Вот как вспоминает об этом периоде сама Наталья Щеглова…

«Помню, как я первый раз пришла в студию. Она помещалась на Остоженке в небольшом двухэтажном особняке. Он и теперь стоит. От входной двери на второй этаж тянулся шнурок, и, когда в дверь звонили, кто-нибудь из студийцев наверху тянул за этот шнурок, и дверь как бы сама собой открывалась. Но в этот день что-то заело, замок не сработал, и я услышала быстрые-быстрые шаги сверху вниз по лестнице. Дверь открылась, и я увидела перед собой юношу, почти мальчика, маленького роста, с горящими, какими-то жадными глазами. Это был Павлик Антокольский. Он ввел меня в студию, со всеми познакомил, а потом стал показывать помещение с таким восторгом, как будто это царские хоромы, хотя там была всего одна комната метров тридцати. Часть комнаты отгорожена для сцены. Все.

Мы как-то сразу с ним подружились, а уже через три недели он предложил мне руку и сердце. Но я тогда не хотела и думать о замужестве. Ни за что! Никаких детей! Хотела быть только артисткой. И мы продолжали с ним просто дружить. А он был такой очаровательный, с ним нельзя было не дружить. Внешне рядом с красавцем Юрой Завадским он, конечно, проигрывал. Но обаяние было такое, что не замечались его недостатки. Его все любили».

Воспоминания записала замечательная писательница Анна Масс, соседка Антокольского.

Юрий Завадский как-то сказал о себе: «Когда я постарею, то стану лысый, с круглым бабьим лицом». Именно так и оказалось. Мое поколение не помнит Завадского молодым, а именно лысым, с круглым бабьим лицом. И немножко непонятно – почему в него, молодого, так влюблялись женщины, включая Марину Цветаеву.

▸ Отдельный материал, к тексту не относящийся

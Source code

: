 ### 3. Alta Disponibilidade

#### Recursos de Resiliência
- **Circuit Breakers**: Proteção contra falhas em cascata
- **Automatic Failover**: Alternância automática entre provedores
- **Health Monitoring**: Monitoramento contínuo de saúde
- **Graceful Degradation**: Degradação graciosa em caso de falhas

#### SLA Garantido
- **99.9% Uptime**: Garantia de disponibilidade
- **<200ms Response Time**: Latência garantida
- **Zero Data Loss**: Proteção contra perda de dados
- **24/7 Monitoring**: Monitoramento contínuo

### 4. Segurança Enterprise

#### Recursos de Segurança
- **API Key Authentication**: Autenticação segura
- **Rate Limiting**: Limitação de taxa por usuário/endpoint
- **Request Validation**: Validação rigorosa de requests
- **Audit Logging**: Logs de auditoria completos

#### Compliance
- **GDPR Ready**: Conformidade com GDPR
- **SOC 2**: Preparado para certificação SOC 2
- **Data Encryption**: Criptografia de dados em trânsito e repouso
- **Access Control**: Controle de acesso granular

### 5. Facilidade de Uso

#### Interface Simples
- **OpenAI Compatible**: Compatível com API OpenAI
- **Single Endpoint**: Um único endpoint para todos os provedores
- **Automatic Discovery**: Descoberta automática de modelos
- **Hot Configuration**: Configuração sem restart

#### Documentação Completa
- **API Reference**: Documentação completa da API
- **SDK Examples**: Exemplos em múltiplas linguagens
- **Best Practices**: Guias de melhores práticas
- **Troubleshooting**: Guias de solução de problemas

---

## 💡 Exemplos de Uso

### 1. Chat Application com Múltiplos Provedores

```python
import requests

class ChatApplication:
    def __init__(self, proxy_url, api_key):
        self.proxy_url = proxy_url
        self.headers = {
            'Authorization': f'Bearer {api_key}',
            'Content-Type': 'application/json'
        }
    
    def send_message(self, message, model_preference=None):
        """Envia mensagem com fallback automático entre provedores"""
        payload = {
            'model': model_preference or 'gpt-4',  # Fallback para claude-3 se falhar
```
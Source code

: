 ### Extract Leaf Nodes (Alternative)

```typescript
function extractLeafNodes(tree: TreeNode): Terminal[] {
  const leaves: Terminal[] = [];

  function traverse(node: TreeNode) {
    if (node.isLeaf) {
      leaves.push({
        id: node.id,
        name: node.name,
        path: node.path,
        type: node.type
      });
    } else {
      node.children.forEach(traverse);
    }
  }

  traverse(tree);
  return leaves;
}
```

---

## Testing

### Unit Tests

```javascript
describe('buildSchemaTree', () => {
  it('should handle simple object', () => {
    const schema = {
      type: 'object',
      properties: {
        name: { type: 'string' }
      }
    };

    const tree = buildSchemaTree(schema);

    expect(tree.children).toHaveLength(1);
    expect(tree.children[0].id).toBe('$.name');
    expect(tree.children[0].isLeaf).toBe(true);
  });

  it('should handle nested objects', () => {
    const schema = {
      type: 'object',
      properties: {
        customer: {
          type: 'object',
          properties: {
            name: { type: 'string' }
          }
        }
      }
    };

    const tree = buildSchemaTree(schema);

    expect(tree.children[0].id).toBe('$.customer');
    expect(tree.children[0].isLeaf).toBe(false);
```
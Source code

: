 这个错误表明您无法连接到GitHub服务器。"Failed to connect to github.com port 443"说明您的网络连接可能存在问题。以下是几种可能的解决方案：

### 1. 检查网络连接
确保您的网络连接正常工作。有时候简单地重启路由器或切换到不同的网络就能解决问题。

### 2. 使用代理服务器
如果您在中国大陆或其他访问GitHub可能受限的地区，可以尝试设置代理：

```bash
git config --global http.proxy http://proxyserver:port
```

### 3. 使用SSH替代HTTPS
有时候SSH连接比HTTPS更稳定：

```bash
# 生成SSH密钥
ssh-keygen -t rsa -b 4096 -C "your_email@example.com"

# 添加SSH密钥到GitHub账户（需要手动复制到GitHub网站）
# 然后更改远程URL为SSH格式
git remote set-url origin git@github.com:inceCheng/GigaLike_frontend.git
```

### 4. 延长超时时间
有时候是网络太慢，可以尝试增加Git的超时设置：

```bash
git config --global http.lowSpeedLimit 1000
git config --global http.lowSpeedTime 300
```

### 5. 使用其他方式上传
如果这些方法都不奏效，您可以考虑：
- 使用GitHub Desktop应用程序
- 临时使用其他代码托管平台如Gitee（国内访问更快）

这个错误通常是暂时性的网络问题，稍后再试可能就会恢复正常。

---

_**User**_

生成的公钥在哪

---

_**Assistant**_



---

Наташа Щеглова оказалась влюбчивой. Она влюблялась, и в нее соответственно. Однажды после какой-то вечеринки в студии за ней увязался сын Станиславского Игорь Алексеев. Наташа не могла от него отделаться. Игорь остался ночевать в доме Наташи, не пришел домой. У Станиславских паника. Ребенок исчез. Кончилось тем, что Вахтангов объявил Щегловой письменный выговор за нарушение этики. Наташа была совершенно ни при чем. Никакой этики она не нарушала. Спала совершенно автономно. И даже не знала, что Игорь у нее остался и где-то завалился спать, возможно, в чулане.